**INFORMATION SUPPLIED**
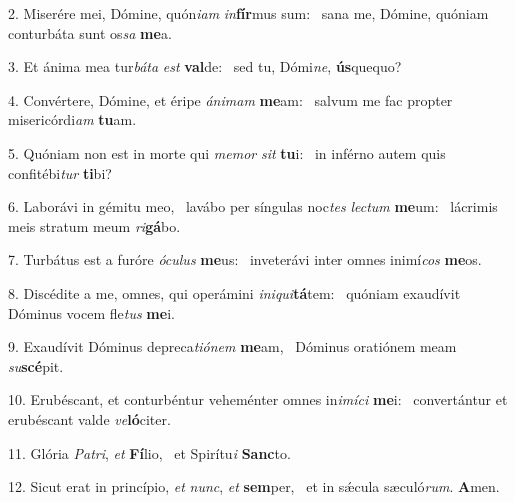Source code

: 2. Miserére mei, Dómine, quón\textit{i}\textit{am} \textit{in}\textbf{fír}mus sum: \ast\  sana me, Dómine, quóniam conturbáta sunt os\textit{sa} \textbf{me}a.\

3. Et ánima mea tur\textit{bá}\textit{ta} \textit{est} \textbf{val}de: \ast\  sed tu, Dómi\textit{ne}, \textbf{ús}quequo?\

4. Convértere, Dómine, et éripe \textit{á}\textit{ni}\textit{mam} \textbf{me}am: \ast\  salvum me fac propter misericórdi\textit{am} \textbf{tu}am.\

5. Quóniam non est in morte qui \textit{me}\textit{mor} \textit{sit} \textbf{tu}i: \ast\  in inférno autem quis confitébi\textit{tur} \textbf{ti}bi?\

6. Laborávi in gémitu meo, \dag\  lavábo per síngulas noc\textit{tes} \textit{lec}\textit{tum} \textbf{me}um: \ast\  lácrimis meis stratum meum \textit{ri}\textbf{gá}bo.\

7. Turbátus est a furóre \textit{ó}\textit{cu}\textit{lus} \textbf{me}us: \ast\  inveterávi inter omnes inimí\textit{cos} \textbf{me}os.\

8. Discédite a me, omnes, qui operámini \textit{in}\textit{i}\textit{qui}\textbf{tá}tem: \ast\  quóniam exaudívit Dóminus vocem fle\textit{tus} \textbf{me}i.\

9. Exaudívit Dóminus depreca\textit{ti}\textit{ó}\textit{nem} \textbf{me}am, \ast\  Dóminus oratiónem meam \textit{su}\textbf{scé}pit.\

10. Erubéscant, et conturbéntur veheménter omnes in\textit{i}\textit{mí}\textit{ci} \textbf{me}i: \ast\  convertántur et erubéscant valde \textit{ve}\textbf{ló}citer.\

11. Glória \textit{Pa}\textit{tri}, \textit{et} \textbf{Fí}lio, \ast\  et Spirítu\textit{i} \textbf{Sanc}to.\

12. Sicut erat in princípio, \textit{et} \textit{nunc}, \textit{et} \textbf{sem}per, \ast\  et in sǽcula sæculó\textit{rum}. \textbf{A}men.\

**WORK INSTRUCTION**
Using the entries above, state the number of lines that include "omnes". Add nothing else.

**SOLUTION FOR THIS EXERCISE**
3